Intanto Eduart, un ragazzo all’apparenza mite e introverso, sta rivolgendo quella pericolosità che gli viene attribuita verso se stesso: una volta ha provato ad allontanarsi da un permesso orario e per due volte ha tentato il suicidio. È ancora vivo perché i suoi amici lo tengono d’occhio.

 

 

Condannati due volte

 

di Jena

 

Sotto la guida del magistrato Alessandro Margara, già tra i padri della legge Gozzini che, nel 1986, rese più umano il nostro sistema carcerario, l’associazione “II granello di senape” ha rielaborato una proposta di legge sul diritto alla affettività in carcere.

Proposta di legge che giace alla Camera dei Deputati, firmata da sessanta parlamentari di destra e di sinistra, nella quale si richiedono spazi a misura di famiglia per abbracciarsi lontani dallo sguardo degli agenti, senza il vociare collettivo, i tavoli divisori.

Stiamo parlando di 56.000 carcerati.
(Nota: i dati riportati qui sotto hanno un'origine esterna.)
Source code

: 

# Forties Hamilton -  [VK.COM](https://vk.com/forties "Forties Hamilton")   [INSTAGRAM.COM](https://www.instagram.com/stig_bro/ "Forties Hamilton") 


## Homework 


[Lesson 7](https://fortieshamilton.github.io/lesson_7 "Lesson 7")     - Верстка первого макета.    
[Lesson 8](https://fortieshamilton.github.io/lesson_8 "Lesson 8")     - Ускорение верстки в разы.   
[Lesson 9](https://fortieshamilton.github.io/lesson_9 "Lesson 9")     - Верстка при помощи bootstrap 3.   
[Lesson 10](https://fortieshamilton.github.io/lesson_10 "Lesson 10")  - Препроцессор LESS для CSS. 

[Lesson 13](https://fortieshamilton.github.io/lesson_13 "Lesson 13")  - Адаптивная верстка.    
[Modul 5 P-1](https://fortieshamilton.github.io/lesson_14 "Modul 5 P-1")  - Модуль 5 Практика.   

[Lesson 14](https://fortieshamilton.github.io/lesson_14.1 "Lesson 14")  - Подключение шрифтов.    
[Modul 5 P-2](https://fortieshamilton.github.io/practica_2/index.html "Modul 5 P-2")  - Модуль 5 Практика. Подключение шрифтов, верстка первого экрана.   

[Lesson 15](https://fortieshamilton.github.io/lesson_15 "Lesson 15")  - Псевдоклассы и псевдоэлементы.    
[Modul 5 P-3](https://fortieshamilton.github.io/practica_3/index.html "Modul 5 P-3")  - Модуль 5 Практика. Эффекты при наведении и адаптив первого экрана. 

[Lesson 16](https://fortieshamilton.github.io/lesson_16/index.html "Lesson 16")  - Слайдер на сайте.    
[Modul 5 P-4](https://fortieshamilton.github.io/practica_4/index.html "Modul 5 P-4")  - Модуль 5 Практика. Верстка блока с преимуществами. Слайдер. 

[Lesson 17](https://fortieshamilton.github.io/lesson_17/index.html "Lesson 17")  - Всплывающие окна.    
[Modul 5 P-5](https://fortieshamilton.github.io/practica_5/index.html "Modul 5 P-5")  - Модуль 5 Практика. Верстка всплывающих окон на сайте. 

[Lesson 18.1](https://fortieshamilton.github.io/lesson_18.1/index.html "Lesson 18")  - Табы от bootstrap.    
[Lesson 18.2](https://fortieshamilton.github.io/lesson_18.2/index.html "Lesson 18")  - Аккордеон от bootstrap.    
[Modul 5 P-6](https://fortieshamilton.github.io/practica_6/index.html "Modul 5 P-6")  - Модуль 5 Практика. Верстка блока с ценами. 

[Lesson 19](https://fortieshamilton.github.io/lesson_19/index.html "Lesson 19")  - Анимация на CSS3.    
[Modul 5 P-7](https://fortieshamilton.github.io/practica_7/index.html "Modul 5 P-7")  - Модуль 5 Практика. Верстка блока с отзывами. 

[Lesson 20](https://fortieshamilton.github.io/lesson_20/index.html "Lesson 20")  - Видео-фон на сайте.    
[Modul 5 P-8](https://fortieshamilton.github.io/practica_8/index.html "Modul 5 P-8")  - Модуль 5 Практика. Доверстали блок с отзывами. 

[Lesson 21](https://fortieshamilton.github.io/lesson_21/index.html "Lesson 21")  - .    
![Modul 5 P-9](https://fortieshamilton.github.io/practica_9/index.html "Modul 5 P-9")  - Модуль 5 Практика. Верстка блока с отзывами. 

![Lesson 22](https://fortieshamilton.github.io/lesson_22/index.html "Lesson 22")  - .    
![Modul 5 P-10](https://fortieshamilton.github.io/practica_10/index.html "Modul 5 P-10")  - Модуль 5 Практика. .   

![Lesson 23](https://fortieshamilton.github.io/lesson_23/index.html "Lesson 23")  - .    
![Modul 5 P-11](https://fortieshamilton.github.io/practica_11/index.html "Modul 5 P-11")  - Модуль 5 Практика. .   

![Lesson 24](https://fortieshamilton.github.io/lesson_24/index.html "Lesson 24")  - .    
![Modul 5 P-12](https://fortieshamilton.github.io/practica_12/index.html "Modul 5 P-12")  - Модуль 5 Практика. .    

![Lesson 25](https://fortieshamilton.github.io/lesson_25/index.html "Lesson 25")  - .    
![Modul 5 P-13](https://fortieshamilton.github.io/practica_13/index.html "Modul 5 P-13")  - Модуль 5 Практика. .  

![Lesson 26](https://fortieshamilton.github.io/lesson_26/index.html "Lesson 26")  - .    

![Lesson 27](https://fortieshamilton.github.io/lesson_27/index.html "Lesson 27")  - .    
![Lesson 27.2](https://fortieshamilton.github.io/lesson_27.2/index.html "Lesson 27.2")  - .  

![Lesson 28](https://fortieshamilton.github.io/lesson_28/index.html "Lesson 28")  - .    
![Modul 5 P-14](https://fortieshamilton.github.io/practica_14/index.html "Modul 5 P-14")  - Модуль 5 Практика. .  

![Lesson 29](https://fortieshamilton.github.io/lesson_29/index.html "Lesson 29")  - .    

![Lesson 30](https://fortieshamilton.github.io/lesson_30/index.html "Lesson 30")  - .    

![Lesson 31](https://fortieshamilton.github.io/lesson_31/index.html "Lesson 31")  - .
Il carcere, quando non recide i legami, costringe a scandirli secondo gelidi ritmi burocratici; poche ore di colloquio, qualche telefonata, lunghe attese di parenti, per poi essere perquisiti in maniera umiliante. Alla fine il risultato è commozione, lacrime, discorsi inutili e consolatori per una sofferenza non dovuta, non voluta come pena; ma di fatto questa è la pena maggiore. Per questo, condannati due volte!

La realtà, invero, è questa: reprimere i rapporti sessuali in carcere è incostituzionale! Lasciando come sola alternativa al “fai da te” perché si limitano in tal modo i rapporti familiari legalmente costituiti, quindi di diritto!

Il detenuto non è stato condannato alla castità! Per cui ha diritto a rapporti completi con la moglie, non per soddisfare bieche voglie sessuali, ma bensì per mantenere l’unità, l’accordo, l’intesa famigliare, anche congiungendosi carnalmente.

Basterebbe l’ambiente adatto, supportato da un atteggiamento adeguato degli agenti di Polizia penitenziaria in modo da capire che la mancanza di piacere non fa parte della pena! È come proibire di guardare il cielo o godere del calore del sole! Non fa parte della pena! La pena punisce il comportamento della persona, mai la persona. Non a caso non esiste la pena di morte.

Un cenno particolare va ai prosciolti perché incapaci di intendere e di volere (ma non di godere!?), e pone seri interrogativi sulla applicazione di una tale iniziativa, semplicemente risolvibile con più attenzione ed efficacia.